■ **ASSIGNMENT**: Take from the material every line containing the string "about" and copy it.

■ **RECORDED INFORMATION**:
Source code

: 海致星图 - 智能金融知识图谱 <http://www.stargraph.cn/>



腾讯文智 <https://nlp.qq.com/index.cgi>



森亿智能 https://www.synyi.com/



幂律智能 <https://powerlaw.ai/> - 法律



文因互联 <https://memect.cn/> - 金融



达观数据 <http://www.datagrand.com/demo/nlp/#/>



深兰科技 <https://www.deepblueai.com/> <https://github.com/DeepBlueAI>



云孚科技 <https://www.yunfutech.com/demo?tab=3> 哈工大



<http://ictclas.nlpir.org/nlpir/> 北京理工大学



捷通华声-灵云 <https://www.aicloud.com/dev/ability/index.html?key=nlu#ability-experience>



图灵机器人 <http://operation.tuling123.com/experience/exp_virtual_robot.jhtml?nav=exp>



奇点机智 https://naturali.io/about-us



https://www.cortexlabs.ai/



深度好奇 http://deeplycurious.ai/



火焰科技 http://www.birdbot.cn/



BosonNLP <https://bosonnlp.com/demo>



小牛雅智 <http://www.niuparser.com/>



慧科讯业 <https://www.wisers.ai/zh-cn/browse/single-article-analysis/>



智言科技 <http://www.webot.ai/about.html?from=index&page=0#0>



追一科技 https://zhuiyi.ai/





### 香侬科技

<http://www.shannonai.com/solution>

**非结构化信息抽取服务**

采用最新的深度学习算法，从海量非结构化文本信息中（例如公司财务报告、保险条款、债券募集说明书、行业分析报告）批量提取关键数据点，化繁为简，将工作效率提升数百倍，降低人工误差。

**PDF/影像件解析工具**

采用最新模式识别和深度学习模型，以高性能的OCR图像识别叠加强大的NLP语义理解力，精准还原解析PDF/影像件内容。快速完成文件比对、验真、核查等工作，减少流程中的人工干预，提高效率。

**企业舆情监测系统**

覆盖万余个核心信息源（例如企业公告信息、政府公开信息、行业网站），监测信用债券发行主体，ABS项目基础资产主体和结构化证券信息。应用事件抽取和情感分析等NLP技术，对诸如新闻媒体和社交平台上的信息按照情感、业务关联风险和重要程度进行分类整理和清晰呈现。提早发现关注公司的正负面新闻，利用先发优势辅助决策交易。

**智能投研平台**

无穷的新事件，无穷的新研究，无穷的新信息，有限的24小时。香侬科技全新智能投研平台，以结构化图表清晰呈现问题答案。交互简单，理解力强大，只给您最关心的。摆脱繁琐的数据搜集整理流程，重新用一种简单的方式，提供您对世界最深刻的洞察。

■ **OUTPUT BELOW**:
奇点机智 https://naturali.io/about-us
智言科技 <http://www.webot.ai/about.html?from=index&page=0#0>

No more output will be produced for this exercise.